I left work early and put on my good suit. Wedding clothes. Funeral
clothes. Nell had gassed up the car for me, saving me a little time and
trouble - I had a three hour drive ahead of me and rush hour to deal with
when I arrived.
All the way a steady stream of memories surfaced and played in my head. He
was the only other kid in seventh grade science who was interested in
science, in living things. We sat next to each other; we would sit next
to each other for years to come. My mind kept calling up bits and pieces
of times we shared - the long hikes in the hot summer, snakes and lizards
we caught. Swimming in the Meramec, exploring every known cave in the
area. We had other companions, other friends, but Alonzo was always ready
and willing to head out - down to the Mississippi, out to some new patch of
woods, or maybe uptown on our bikes to the zoo. I thought of all the
dangerous, foolish and utterly stupid stunts we had pulled as young
immortals. The pranks we pulled on each other; the girls we had taken to
proms.
I crossed the river at six o'clock and settled into the stop-and-go St.

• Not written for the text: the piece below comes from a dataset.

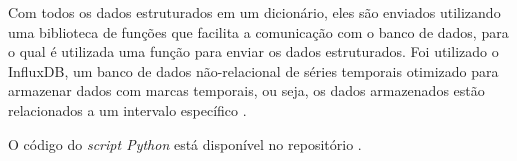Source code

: Com todos os dados estruturados em um dicionário, eles são enviados utilizando uma biblioteca de funções que facilita a comunicação com o banco de dados, para o qual é utilizada uma função para enviar os dados estruturados. Foi utilizado o InfluxDB, um banco de dados não-relacional de séries temporais otimizado para armazenar dados com marcas temporais, ou seja, os dados armazenados estão relacionados a um intervalo específico \cite{influxData}.

O código do \emph{script Python} está disponível no repositório \cite{openmoteb-serialReader}.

Louis rush hour traffic. I wondered who would be there - who from our old
crowd would show up? I was nervous - it had been fifteen years since the
last time I saw him. So much water under the bridge, and now, no happy
reunion, no catching up over old times or the new things in our lives.
Only me, coming to pay my respects. I wondered if he had still been
married to the girl we went to school with. To most people in our
neighborhood, he was a shambling, sloppy goofball; she loved him for his
big heart, his generous nature, his perpetual grin aimed at the whole
world. I remembered their wedding; such a happy time. But adulthood
brings changes; we drifted apart, and when I moved away we lost touch for
good eventually. I am not very good at keeping in touch with people and
here was another time I found myself wishing I had done things differently.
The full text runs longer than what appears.